*What you are asked to do:* Please write out all of the entries exactly as they appear.

*Record extracts:*

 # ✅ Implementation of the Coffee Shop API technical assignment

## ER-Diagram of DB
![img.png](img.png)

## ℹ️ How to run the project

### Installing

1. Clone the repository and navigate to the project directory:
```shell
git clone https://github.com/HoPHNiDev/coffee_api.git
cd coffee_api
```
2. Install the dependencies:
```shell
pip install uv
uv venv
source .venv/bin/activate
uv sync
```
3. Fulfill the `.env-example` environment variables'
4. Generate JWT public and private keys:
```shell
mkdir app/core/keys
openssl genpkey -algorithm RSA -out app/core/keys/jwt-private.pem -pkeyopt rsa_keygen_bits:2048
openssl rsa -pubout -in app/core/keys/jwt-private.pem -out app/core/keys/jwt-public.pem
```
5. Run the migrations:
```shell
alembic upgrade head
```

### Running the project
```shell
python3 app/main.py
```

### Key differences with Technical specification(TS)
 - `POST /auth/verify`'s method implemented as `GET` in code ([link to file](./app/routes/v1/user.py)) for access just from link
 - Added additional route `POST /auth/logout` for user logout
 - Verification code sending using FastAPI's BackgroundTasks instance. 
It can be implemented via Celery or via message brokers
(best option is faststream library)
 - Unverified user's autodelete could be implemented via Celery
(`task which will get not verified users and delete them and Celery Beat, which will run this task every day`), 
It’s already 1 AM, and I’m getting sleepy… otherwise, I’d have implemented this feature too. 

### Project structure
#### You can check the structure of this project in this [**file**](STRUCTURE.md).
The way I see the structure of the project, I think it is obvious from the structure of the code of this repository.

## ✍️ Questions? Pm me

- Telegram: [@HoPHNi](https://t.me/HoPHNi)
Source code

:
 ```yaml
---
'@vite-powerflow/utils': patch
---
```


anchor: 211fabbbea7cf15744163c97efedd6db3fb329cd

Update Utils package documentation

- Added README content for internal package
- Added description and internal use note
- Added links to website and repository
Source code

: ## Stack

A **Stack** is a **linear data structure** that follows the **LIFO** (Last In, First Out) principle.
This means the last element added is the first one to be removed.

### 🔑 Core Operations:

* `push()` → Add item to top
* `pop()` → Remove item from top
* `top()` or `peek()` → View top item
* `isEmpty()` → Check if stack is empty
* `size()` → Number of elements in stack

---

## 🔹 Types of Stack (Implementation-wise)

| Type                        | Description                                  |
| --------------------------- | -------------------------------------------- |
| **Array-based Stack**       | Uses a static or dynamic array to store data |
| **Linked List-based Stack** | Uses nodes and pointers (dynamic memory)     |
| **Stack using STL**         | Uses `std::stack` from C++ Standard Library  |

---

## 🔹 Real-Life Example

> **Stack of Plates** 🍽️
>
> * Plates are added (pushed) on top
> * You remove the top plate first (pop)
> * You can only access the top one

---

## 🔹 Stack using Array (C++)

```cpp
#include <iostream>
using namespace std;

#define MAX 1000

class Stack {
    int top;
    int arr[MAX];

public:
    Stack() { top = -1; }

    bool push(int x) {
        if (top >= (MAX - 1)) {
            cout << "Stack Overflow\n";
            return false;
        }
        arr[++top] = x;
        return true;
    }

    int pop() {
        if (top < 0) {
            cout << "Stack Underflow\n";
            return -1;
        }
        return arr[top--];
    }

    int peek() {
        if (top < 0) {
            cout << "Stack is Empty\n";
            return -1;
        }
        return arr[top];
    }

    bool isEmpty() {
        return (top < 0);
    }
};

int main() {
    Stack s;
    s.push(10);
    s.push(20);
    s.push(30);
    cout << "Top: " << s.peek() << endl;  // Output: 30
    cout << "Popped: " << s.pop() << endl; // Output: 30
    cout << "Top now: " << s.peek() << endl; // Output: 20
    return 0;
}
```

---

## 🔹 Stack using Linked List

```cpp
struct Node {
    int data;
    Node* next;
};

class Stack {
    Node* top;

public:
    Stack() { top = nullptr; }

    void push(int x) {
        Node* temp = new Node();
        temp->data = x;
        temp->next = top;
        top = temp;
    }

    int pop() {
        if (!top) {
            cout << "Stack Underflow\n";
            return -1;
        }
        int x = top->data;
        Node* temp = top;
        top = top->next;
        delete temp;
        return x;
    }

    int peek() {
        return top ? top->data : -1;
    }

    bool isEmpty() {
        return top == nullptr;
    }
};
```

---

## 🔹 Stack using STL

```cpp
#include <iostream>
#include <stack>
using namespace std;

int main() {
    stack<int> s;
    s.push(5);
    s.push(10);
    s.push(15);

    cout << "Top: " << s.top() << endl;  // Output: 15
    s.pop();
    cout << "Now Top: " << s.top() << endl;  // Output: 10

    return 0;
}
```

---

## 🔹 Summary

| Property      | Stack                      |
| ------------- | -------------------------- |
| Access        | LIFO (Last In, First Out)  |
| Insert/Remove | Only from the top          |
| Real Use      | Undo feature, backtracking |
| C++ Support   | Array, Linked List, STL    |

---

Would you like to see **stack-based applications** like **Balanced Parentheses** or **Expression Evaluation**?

*Expected answer:*
 # ✅ Implementation of the Coffee Shop API technical assignment

## ER-Diagram of DB
![img.png](img.png)

## ℹ️ How to run the project

### Installing

1. Clone the repository and navigate to the project directory:
```shell
git clone https://github.com/HoPHNiDev/coffee_api.git
cd coffee_api
```
2. Install the dependencies:
```shell
pip install uv
uv venv
source .venv/bin/activate
uv sync
```
3. Fulfill the `.env-example` environment variables'
4. Generate JWT public and private keys:
```shell
mkdir app/core/keys
openssl genpkey -algorithm RSA -out app/core/keys/jwt-private.pem -pkeyopt rsa_keygen_bits:2048
openssl rsa -pubout -in app/core/keys/jwt-private.pem -out app/core/keys/jwt-public.pem
```
5. Run the migrations:
```shell
alembic upgrade head
```

### Running the project
```shell
python3 app/main.py
```

### Key differences with Technical specification(TS)
 - `POST /auth/verify`'s method implemented as `GET` in code ([link to file](./app/routes/v1/user.py)) for access just from link
 - Added additional route `POST /auth/logout` for user logout
 - Verification code sending using FastAPI's BackgroundTasks instance. 
It can be implemented via Celery or via message brokers
(best option is faststream library)
 - Unverified user's autodelete could be implemented via Celery
(`task which will get not verified users and delete them and Celery Beat, which will run this task every day`), 
It’s already 1 AM, and I’m getting sleepy… otherwise, I’d have implemented this feature too. 

### Project structure
#### You can check the structure of this project in this [**file**](STRUCTURE.md).
The way I see the structure of the project, I think it is obvious from the structure of the code of this repository.

## ✍️ Questions? Pm me

- Telegram: [@HoPHNi](https://t.me/HoPHNi)
Source code

:
 ```yaml
---
'@vite-powerflow/utils': patch
---
```


anchor: 211fabbbea7cf15744163c97efedd6db3fb329cd

Update Utils package documentation

- Added README content for internal package
- Added description and internal use note
- Added links to website and repository
Source code

: ## Stack

A **Stack** is a **linear data structure** that follows the **LIFO** (Last In, First Out) principle.
This means the last element added is the first one to be removed.

### 🔑 Core Operations:

* `push()` → Add item to top
* `pop()` → Remove item from top
* `top()` or `peek()` → View top item
* `isEmpty()` → Check if stack is empty
* `size()` → Number of elements in stack

---

## 🔹 Types of Stack (Implementation-wise)

| Type                        | Description                                  |
| --------------------------- | -------------------------------------------- |
| **Array-based Stack**       | Uses a static or dynamic array to store data |
| **Linked List-based Stack** | Uses nodes and pointers (dynamic memory)     |
| **Stack using STL**         | Uses `std::stack` from C++ Standard Library  |

---

## 🔹 Real-Life Example

> **Stack of Plates** 🍽️
>
> * Plates are added (pushed) on top
> * You remove the top plate first (pop)
> * You can only access the top one

---

## 🔹 Stack using Array (C++)

```cpp
#include <iostream>
using namespace std;

#define MAX 1000

class Stack {
    int top;
    int arr[MAX];

public:
    Stack() { top = -1; }

    bool push(int x) {
        if (top >= (MAX - 1)) {
            cout << "Stack Overflow\n";
            return false;
        }
        arr[++top] = x;
        return true;
    }

    int pop() {
        if (top < 0) {
            cout << "Stack Underflow\n";
            return -1;
        }
        return arr[top--];
    }

    int peek() {
        if (top < 0) {
            cout << "Stack is Empty\n";
            return -1;
        }
        return arr[top];
    }

    bool isEmpty() {
        return (top < 0);
    }
};

int main() {
    Stack s;
    s.push(10);
    s.push(20);
    s.push(30);
    cout << "Top: " << s.peek() << endl;  // Output: 30
    cout << "Popped: " << s.pop() << endl; // Output: 30
    cout << "Top now: " << s.peek() << endl; // Output: 20
    return 0;
}
```

---

## 🔹 Stack using Linked List

```cpp
struct Node {
    int data;
    Node* next;
};

class Stack {
    Node* top;

public:
    Stack() { top = nullptr; }

    void push(int x) {
        Node* temp = new Node();
        temp->data = x;
        temp->next = top;
        top = temp;
    }

    int pop() {
        if (!top) {
            cout << "Stack Underflow\n";
            return -1;
        }
        int x = top->data;
        Node* temp = top;
        top = top->next;
        delete temp;
        return x;
    }

    int peek() {
        return top ? top->data : -1;
    }

    bool isEmpty() {
        return top == nullptr;
    }
};
```

---

## 🔹 Stack using STL

```cpp
#include <iostream>
#include <stack>
using namespace std;

int main() {
    stack<int> s;
    s.push(5);
    s.push(10);
    s.push(15);

    cout << "Top: " << s.top() << endl;  // Output: 15
    s.pop();
    cout << "Now Top: " << s.top() << endl;  // Output: 10

    return 0;
}
```

---

## 🔹 Summary

| Property      | Stack                      |
| ------------- | -------------------------- |
| Access        | LIFO (Last In, First Out)  |
| Insert/Remove | Only from the top          |
| Real Use      | Undo feature, backtracking |
| C++ Support   | Array, Linked List, STL    |

---

Would you like to see **stack-based applications** like **Balanced Parentheses** or **Expression Evaluation**?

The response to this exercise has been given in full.